START RECORDED DATA

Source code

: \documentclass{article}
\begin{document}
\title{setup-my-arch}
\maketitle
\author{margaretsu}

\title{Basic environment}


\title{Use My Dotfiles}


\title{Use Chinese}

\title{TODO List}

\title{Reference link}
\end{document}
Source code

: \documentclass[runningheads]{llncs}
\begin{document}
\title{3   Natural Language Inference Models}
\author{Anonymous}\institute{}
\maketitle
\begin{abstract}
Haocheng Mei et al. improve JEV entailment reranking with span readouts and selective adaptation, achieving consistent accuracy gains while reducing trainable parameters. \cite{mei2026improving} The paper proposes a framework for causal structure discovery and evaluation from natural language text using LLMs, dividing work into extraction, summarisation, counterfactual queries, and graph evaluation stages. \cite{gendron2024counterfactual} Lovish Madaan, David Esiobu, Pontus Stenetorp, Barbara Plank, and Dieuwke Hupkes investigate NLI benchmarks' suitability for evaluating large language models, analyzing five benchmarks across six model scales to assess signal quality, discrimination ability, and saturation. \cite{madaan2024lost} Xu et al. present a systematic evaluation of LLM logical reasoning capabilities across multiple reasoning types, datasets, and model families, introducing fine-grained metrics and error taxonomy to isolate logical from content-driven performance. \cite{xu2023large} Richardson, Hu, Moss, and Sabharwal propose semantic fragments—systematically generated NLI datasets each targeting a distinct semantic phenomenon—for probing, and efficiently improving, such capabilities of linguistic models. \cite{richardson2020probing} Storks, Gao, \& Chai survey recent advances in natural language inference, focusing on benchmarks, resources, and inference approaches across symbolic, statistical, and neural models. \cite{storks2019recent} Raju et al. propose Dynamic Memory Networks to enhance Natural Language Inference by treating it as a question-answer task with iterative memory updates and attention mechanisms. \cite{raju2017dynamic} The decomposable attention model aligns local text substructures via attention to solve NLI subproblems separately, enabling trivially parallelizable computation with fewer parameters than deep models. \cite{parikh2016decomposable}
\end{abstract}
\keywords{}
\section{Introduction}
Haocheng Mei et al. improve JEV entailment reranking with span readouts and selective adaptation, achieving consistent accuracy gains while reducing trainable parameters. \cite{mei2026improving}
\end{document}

END RECORDED DATA

▸ ACTION ITEM
The complete listing above is to be output again exactly.

▸ RESPONSE BELOW
Source code

: \documentclass{article}
\begin{document}
\title{setup-my-arch}
\maketitle
\author{margaretsu}

\title{Basic environment}


\title{Use My Dotfiles}


\title{Use Chinese}

\title{TODO List}

\title{Reference link}
\end{document}
Source code

: \documentclass[runningheads]{llncs}
\begin{document}
\title{3   Natural Language Inference Models}
\author{Anonymous}\institute{}
\maketitle
\begin{abstract}
Haocheng Mei et al. improve JEV entailment reranking with span readouts and selective adaptation, achieving consistent accuracy gains while reducing trainable parameters. \cite{mei2026improving} The paper proposes a framework for causal structure discovery and evaluation from natural language text using LLMs, dividing work into extraction, summarisation, counterfactual queries, and graph evaluation stages. \cite{gendron2024counterfactual} Lovish Madaan, David Esiobu, Pontus Stenetorp, Barbara Plank, and Dieuwke Hupkes investigate NLI benchmarks' suitability for evaluating large language models, analyzing five benchmarks across six model scales to assess signal quality, discrimination ability, and saturation. \cite{madaan2024lost} Xu et al. present a systematic evaluation of LLM logical reasoning capabilities across multiple reasoning types, datasets, and model families, introducing fine-grained metrics and error taxonomy to isolate logical from content-driven performance. \cite{xu2023large} Richardson, Hu, Moss, and Sabharwal propose semantic fragments—systematically generated NLI datasets each targeting a distinct semantic phenomenon—for probing, and efficiently improving, such capabilities of linguistic models. \cite{richardson2020probing} Storks, Gao, \& Chai survey recent advances in natural language inference, focusing on benchmarks, resources, and inference approaches across symbolic, statistical, and neural models. \cite{storks2019recent} Raju et al. propose Dynamic Memory Networks to enhance Natural Language Inference by treating it as a question-answer task with iterative memory updates and attention mechanisms. \cite{raju2017dynamic} The decomposable attention model aligns local text substructures via attention to solve NLI subproblems separately, enabling trivially parallelizable computation with fewer parameters than deep models. \cite{parikh2016decomposable}
\end{abstract}
\keywords{}
\section{Introduction}
Haocheng Mei et al. improve JEV entailment reranking with span readouts and selective adaptation, achieving consistent accuracy gains while reducing trainable parameters. \cite{mei2026improving}
\end{document}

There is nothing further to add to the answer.